*** Block opens ***

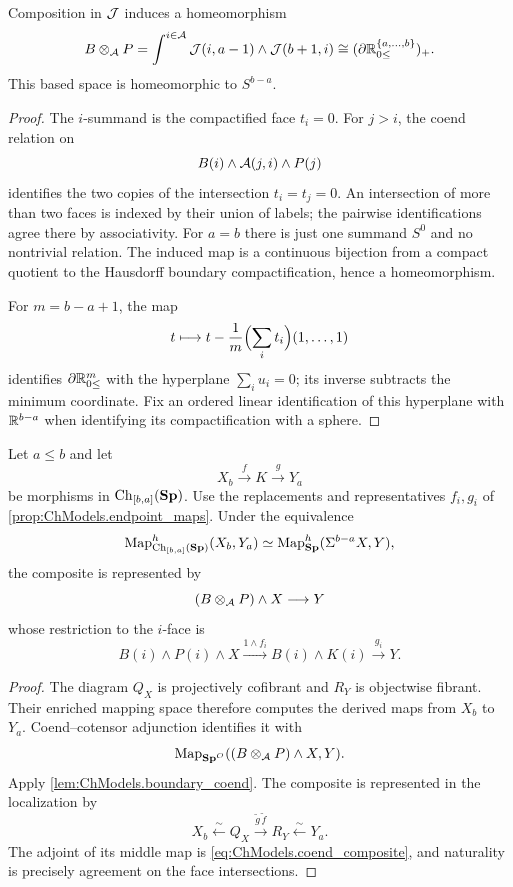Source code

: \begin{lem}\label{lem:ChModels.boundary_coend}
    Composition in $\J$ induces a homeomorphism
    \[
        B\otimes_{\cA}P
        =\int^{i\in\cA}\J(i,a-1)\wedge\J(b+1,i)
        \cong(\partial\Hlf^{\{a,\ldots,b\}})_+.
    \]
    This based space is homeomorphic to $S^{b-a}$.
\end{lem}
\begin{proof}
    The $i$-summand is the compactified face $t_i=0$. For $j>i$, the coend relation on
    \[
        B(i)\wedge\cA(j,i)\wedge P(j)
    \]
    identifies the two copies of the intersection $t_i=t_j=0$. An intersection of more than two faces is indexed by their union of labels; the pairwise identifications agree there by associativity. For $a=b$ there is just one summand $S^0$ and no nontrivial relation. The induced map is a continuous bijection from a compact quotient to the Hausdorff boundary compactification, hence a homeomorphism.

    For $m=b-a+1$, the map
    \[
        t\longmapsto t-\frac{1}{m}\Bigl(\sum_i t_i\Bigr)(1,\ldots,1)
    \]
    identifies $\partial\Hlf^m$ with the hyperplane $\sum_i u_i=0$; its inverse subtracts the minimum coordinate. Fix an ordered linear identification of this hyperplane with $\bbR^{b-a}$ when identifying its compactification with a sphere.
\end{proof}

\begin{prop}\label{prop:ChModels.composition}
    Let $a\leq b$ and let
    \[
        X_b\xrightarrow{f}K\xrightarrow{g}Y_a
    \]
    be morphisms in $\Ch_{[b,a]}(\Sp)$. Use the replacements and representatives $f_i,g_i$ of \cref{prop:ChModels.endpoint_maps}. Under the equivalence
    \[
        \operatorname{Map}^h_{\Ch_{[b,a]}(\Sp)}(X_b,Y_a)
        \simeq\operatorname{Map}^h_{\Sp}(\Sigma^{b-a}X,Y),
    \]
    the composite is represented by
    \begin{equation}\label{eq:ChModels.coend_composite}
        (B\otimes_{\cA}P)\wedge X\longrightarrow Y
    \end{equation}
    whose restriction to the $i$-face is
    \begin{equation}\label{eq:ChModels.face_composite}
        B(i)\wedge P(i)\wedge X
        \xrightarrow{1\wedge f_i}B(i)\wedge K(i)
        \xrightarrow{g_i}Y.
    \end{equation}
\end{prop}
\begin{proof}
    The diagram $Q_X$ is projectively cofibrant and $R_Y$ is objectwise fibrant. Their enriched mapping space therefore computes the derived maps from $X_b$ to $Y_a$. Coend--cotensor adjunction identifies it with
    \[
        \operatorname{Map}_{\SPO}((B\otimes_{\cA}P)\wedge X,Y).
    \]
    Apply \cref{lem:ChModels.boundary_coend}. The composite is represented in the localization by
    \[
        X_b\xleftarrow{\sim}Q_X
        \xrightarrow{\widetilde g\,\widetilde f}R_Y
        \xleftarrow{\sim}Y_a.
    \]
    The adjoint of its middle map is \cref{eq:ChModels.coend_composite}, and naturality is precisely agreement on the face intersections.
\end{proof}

*** Block closes ***
*** Block opens ***

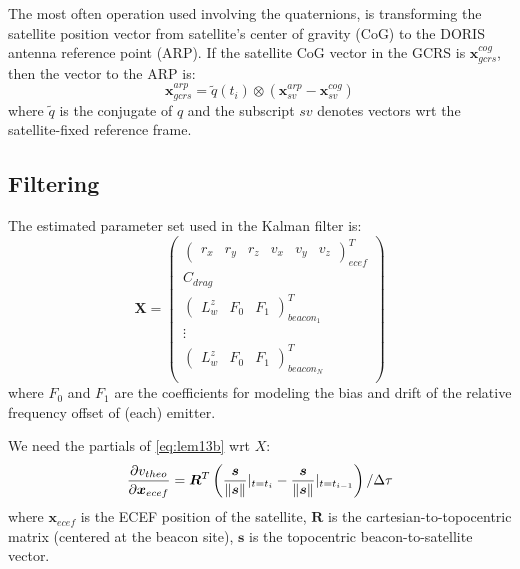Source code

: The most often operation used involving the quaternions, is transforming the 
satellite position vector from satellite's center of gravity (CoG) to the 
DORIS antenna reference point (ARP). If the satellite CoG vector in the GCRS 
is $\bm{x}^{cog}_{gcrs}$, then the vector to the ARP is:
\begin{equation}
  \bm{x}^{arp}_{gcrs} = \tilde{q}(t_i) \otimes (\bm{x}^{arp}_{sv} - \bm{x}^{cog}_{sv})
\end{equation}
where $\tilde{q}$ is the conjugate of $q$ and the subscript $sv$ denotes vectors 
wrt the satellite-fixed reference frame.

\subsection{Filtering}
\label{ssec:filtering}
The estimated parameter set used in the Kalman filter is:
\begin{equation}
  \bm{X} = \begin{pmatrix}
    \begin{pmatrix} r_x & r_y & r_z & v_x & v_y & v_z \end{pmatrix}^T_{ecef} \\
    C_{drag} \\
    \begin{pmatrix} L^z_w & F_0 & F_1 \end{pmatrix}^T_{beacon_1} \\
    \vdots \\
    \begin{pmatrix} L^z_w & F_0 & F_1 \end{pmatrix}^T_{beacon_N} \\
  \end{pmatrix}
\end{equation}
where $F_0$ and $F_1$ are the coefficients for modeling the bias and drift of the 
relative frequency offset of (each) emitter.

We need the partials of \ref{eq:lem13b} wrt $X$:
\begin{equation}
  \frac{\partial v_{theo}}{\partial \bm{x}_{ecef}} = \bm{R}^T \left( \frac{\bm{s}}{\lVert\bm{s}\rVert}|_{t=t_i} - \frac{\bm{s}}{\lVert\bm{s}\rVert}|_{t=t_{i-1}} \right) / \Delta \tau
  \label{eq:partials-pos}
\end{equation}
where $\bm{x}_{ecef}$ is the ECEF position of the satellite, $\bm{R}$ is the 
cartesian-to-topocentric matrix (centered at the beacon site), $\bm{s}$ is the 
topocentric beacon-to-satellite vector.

*** Block closes ***
*** Block opens ***

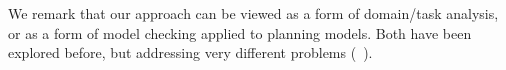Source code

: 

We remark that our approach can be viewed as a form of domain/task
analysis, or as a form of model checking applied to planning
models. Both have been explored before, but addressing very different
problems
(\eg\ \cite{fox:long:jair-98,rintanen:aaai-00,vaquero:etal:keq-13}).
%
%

*** Block closes ***

*Requirement:*
Search the data above for "summand" and copy every line where it turns up.

*Written solution:*
    The $i$-summand is the compactified face $t_i=0$. For $j>i$, the coend relation on
    identifies the two copies of the intersection $t_i=t_j=0$. An intersection of more than two faces is indexed by their union of labels; the pairwise identifications agree there by associativity. For $a=b$ there is just one summand $S^0$ and no nontrivial relation. The induced map is a continuous bijection from a compact quotient to the Hausdorff boundary compactification, hence a homeomorphism.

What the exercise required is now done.